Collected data
____

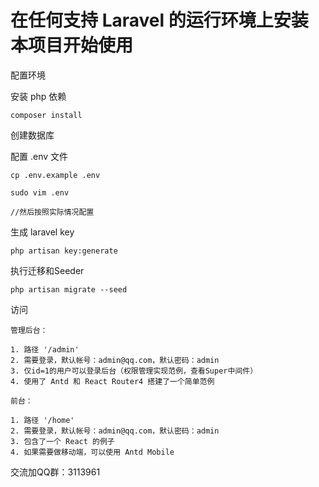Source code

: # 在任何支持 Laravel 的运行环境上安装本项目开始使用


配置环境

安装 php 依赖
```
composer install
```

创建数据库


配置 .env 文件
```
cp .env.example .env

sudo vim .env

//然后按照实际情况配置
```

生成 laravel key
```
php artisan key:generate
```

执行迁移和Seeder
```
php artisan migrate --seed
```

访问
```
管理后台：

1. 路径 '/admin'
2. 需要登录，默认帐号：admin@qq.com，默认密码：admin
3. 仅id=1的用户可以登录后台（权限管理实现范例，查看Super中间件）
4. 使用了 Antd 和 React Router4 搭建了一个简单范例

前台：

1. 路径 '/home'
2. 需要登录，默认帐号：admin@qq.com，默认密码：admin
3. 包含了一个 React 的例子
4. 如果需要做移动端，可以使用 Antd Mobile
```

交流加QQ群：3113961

____

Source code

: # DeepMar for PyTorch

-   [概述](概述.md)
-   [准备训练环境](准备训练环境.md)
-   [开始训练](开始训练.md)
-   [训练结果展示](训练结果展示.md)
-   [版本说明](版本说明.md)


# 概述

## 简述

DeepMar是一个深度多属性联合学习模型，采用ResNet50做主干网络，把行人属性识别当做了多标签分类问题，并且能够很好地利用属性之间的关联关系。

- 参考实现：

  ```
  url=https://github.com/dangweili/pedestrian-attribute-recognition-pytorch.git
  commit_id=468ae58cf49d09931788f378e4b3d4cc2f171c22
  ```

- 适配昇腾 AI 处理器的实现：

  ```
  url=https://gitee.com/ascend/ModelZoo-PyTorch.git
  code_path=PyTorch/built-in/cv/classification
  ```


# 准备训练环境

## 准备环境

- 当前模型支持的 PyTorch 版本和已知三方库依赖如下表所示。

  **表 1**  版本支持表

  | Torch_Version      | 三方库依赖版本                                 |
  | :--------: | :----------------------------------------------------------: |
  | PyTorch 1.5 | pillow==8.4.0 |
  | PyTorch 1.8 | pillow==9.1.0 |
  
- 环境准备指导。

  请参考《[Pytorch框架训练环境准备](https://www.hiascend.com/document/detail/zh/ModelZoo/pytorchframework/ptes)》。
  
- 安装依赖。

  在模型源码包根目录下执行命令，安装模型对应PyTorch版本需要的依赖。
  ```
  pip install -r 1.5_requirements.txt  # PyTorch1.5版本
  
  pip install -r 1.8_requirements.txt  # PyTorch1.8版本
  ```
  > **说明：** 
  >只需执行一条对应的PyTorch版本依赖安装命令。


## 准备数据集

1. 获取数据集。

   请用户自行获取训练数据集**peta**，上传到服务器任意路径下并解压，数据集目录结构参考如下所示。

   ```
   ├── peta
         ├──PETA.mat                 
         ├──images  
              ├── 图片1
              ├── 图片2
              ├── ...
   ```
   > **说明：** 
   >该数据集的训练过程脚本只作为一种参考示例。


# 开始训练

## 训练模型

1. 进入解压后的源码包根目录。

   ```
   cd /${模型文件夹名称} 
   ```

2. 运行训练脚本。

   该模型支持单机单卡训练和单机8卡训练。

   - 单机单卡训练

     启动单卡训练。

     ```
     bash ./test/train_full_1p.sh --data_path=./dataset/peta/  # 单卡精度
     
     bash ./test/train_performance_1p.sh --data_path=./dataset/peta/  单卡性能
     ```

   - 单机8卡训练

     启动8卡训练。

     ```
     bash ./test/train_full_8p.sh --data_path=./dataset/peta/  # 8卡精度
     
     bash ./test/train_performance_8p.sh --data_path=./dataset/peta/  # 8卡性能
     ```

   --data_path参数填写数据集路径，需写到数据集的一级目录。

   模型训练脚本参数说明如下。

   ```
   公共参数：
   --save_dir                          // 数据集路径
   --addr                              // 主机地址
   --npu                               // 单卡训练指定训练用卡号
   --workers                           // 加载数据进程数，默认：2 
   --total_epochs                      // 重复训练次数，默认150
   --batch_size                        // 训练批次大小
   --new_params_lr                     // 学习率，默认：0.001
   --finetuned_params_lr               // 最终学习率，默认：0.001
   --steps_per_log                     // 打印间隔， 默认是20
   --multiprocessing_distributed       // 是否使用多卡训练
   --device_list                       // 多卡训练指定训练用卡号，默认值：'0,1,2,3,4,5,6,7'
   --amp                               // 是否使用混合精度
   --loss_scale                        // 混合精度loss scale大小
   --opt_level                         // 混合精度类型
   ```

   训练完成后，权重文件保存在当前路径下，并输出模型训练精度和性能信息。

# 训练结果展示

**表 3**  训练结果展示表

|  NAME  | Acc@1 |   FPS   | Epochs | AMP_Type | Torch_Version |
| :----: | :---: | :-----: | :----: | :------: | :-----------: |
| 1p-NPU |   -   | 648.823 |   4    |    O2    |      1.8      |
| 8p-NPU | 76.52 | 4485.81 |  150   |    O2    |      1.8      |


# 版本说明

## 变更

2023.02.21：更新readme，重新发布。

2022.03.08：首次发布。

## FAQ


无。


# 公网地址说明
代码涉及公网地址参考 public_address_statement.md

____

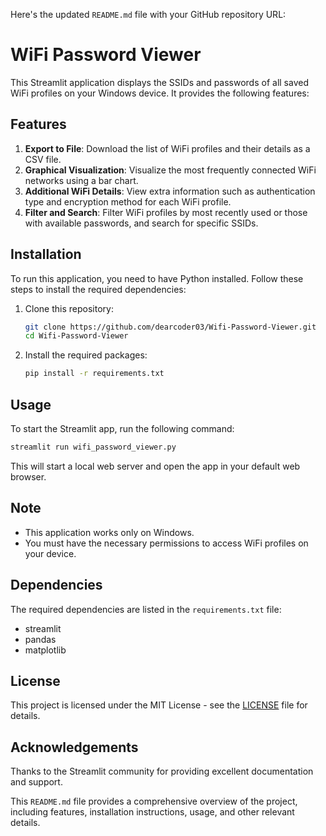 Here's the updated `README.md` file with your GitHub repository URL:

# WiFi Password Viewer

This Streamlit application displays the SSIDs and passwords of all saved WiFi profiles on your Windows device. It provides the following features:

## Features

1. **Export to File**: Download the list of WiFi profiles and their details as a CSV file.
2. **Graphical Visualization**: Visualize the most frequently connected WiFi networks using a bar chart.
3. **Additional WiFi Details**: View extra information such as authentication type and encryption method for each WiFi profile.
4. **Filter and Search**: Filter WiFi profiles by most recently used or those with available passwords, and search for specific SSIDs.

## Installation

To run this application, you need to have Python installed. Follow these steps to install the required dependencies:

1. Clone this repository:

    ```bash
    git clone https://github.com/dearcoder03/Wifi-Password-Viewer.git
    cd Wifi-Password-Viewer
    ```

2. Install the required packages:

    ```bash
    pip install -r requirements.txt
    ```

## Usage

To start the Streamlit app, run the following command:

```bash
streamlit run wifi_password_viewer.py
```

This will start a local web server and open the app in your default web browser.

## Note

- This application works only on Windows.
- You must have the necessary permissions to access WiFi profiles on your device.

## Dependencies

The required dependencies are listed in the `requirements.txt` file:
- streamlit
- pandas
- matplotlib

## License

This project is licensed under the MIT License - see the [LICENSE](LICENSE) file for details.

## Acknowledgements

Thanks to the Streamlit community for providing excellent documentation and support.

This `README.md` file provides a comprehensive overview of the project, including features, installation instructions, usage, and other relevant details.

____

In the entries above, identify each line that includes the string "ModelZoo", then copy it.

  url=https://gitee.com/ascend/ModelZoo-PyTorch.git
  请参考《[Pytorch框架训练环境准备](https://www.hiascend.com/document/detail/zh/ModelZoo/pytorchframework/ptes)》。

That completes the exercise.